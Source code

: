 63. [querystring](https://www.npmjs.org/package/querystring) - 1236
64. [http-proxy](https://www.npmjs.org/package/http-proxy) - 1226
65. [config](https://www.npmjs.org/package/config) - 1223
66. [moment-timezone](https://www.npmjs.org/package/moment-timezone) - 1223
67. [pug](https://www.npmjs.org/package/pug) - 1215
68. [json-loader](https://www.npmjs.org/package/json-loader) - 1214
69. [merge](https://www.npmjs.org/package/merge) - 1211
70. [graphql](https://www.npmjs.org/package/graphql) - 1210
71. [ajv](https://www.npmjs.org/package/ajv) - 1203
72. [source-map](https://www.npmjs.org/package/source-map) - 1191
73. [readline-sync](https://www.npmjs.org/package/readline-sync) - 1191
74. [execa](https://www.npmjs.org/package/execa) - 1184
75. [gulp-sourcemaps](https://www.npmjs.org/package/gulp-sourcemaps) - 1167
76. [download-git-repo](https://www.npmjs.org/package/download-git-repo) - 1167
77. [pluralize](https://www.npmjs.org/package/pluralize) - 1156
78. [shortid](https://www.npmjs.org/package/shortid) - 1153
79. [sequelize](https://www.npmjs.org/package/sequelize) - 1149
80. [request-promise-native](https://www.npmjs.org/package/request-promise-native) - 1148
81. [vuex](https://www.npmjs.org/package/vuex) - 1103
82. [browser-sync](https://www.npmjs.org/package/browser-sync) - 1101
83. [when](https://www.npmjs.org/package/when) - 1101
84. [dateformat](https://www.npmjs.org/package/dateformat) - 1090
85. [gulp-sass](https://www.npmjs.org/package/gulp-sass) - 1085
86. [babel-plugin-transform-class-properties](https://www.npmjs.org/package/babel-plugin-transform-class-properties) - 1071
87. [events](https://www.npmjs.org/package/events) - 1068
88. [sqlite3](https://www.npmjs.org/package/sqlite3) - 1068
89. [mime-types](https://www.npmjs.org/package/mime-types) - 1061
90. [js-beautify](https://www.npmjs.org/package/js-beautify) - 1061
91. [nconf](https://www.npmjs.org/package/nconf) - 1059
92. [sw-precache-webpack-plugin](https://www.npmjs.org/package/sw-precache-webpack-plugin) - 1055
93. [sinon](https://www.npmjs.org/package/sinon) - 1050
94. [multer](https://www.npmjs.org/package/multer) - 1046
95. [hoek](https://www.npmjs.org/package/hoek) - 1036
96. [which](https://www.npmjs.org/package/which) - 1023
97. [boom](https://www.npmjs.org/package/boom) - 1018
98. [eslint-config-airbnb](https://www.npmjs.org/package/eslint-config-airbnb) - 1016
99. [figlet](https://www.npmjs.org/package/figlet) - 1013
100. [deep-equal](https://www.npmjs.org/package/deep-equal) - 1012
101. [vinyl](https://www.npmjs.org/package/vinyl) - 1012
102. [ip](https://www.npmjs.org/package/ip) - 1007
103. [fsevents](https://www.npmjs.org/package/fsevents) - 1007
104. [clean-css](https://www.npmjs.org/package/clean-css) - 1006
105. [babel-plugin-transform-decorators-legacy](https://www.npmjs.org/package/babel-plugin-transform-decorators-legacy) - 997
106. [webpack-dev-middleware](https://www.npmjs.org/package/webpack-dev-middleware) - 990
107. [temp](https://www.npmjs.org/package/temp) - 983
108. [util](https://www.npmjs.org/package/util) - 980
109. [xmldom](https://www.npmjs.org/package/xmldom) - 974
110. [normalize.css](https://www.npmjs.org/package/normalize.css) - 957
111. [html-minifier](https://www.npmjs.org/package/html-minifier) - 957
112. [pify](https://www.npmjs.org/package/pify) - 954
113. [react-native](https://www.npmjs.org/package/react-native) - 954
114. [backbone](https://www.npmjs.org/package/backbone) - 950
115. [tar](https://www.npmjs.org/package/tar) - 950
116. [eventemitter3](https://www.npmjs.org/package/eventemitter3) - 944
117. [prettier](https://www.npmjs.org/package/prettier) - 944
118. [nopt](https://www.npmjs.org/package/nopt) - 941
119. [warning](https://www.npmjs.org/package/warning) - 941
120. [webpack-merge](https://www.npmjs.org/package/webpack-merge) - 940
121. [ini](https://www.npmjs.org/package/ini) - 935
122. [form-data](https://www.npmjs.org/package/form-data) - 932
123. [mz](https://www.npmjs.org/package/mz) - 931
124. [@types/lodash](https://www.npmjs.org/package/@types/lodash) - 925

******************************

The lines above from the one with "74. [execa](https://www.npmjs.org/package/execa) - 1184" through the one with "97. [boom](https://www.npmjs.org/package/boom) - 1018" are to be duplicated exactly, ends included, with nothing added.

▶ _ANSWER_:
74. [execa](https://www.npmjs.org/package/execa) - 1184
75. [gulp-sourcemaps](https://www.npmjs.org/package/gulp-sourcemaps) - 1167
76. [download-git-repo](https://www.npmjs.org/package/download-git-repo) - 1167
77. [pluralize](https://www.npmjs.org/package/pluralize) - 1156
78. [shortid](https://www.npmjs.org/package/shortid) - 1153
79. [sequelize](https://www.npmjs.org/package/sequelize) - 1149
80. [request-promise-native](https://www.npmjs.org/package/request-promise-native) - 1148
81. [vuex](https://www.npmjs.org/package/vuex) - 1103
82. [browser-sync](https://www.npmjs.org/package/browser-sync) - 1101
83. [when](https://www.npmjs.org/package/when) - 1101
84. [dateformat](https://www.npmjs.org/package/dateformat) - 1090
85. [gulp-sass](https://www.npmjs.org/package/gulp-sass) - 1085
86. [babel-plugin-transform-class-properties](https://www.npmjs.org/package/babel-plugin-transform-class-properties) - 1071
87. [events](https://www.npmjs.org/package/events) - 1068
88. [sqlite3](https://www.npmjs.org/package/sqlite3) - 1068
89. [mime-types](https://www.npmjs.org/package/mime-types) - 1061
90. [js-beautify](https://www.npmjs.org/package/js-beautify) - 1061
91. [nconf](https://www.npmjs.org/package/nconf) - 1059
92. [sw-precache-webpack-plugin](https://www.npmjs.org/package/sw-precache-webpack-plugin) - 1055
93. [sinon](https://www.npmjs.org/package/sinon) - 1050
94. [multer](https://www.npmjs.org/package/multer) - 1046
95. [hoek](https://www.npmjs.org/package/hoek) - 1036
96. [which](https://www.npmjs.org/package/which) - 1023
97. [boom](https://www.npmjs.org/package/boom) - 1018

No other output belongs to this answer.